Visitors to the AniMotion exhibition are invited to get hands-on with six specially commissioned artworks which have been inspired by various animation techniques.
Watch as your face becomes a flying winged creature; try out an Occulus Rift headset and enter an imaginary animated world; transform the features on a huge Day of the Dead inflatable skull and watch its hypnotic animated eyes. Using Kinnect technology, you can reveal a hidden animated city with the wave of your hand, and can film yourself so that you feature in a colourful animation which has been created by local children and young people.
Bristol based, Academy Award winning animation company, Aardman, have provided four ‘animation stations’ where visitors can try their hand at making a zoetrope or have a go at creating a short computer generated animation.
The exhibition also includes an original Aardman set featuring Morph, the cheeky animated clay character who made his TV debut in 1977 in BBC children’s art programme Take Hart. Morph was a regular fixture on children’s television throughout the 70s and 80s and has recently returned to TV for a new series of hilarious adventures.
Entry to the exhibition is free.
Impossible Arts – Wing/Face: A large-screen projection featuring animated birds.
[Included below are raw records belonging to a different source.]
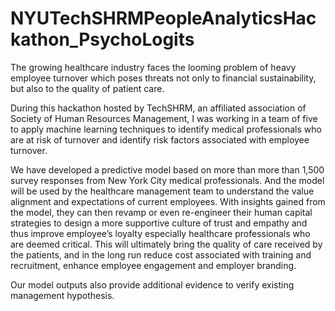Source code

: # NYUTechSHRMPeopleAnalyticsHackathon_PsychoLogits
The growing healthcare industry faces the looming problem of heavy employee turnover which poses threats not only to financial sustainability, but also to the quality of patient care.

During this hackathon hosted by TechSHRM, an affiliated association of Society of Human Resources Management, I was working in a team of five to apply machine learning techniques to identify medical professionals who are at risk of turnover and identify risk factors associated with employee turnover.

We have developed a predictive model based on more than more than 1,500 survey responses from New York City medical professionals. And the model will be used by the healthcare management team to understand the value alignment and expectations of current employees. With insights gained from the model, they can then revamp or even re-engineer their human capital strategies to design a more supportive culture of trust and empathy and thus improve employee’s loyalty especially healthcare professionals who are deemed critical. This will ultimately bring the quality of care received by the patients, and in the long run reduce cost associated with training and recruitment, enhance employee engagement and employer branding.  

Our model outputs also provide additional evidence to verify existing management hypothesis.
Each visitor’s face is mapped onto a winged creature before joining the on-screen flock flying high in the gallery.
David Urwin – The Nature of Imagination: Visitors can put on a virtual reality headset so they can view and interact with an imaginary world full of nature inspired animation. Viewers can watch as your skeleton avatar moves in response to unseen worlds.
Eleanor Meredith, BAT Studio and The Workers – Where Will the Selfie Take Us?: Using stop motion animation, visitors have the chance to star in a film where they interact with animations. Each visitor adds to the film and becomes the star just for a short time.
Mark Hewis – Slow Zoetrope: Normal zoetropes rotate very fast. For this piece of work, Mark has turned the concept of a zoetrope on its head and has created a 3D version which moves very, very slowly. This movement is captured by a video camera and uploaded onto a TV screen where visitors can watch the ever-growing results.
Spacecadets – Calavera: Inspired by Day of the Dead (a Mexican tradition where people decorate skulls) visitors are invited to decorate a large inflatable sugar skull which has hypnotic animated eyes.
Michele Panegrossi and Aye Aye – Invisible Cities: is a playful installation of origami shapes which are brought to life when visitors hover their hands above them, resulting in a series of stunning audio-visual animated sequences.
Aardman Animation: Inspired by the Gas Ferry Road studio in Bristol, visitors can create their own short animated films using Animate It! software, and have a go at creating a cartoon strip for a zoetrope.
The exhibition also includes an original Aardman animation set featuring Morph, the animated clay character who made his TV debut in 1977 in the children’s BBC art programme Take Hart. He was created by Peter Lord and David Sproxton, the co-founders of Aardman and went on to become a regular fixture on children’s television throughout the 70s and 80s.
In October 2013, almost 40 years after his TV debut, Aardman brought back Morph for a new series of adventures. Staying true to the original format, these episodes were shot using clay and traditional stop-frame animation in Morph’s original home at the Aardman studios in Bristol. The first of the new episodes premiered on Morph’s YouTube channel on 4th July 2014, receiving a huge amount of coverage in the media.
AniMotion is the second exhibition in a two part project which has been funded by Arts Council England. The first exhibition ‘Pirates, Pants and Wellyphants’ is an interactive exhibition for the whole family inspired by Nick Sharratt, author and illustrator behind drawings of Tracy Beaker.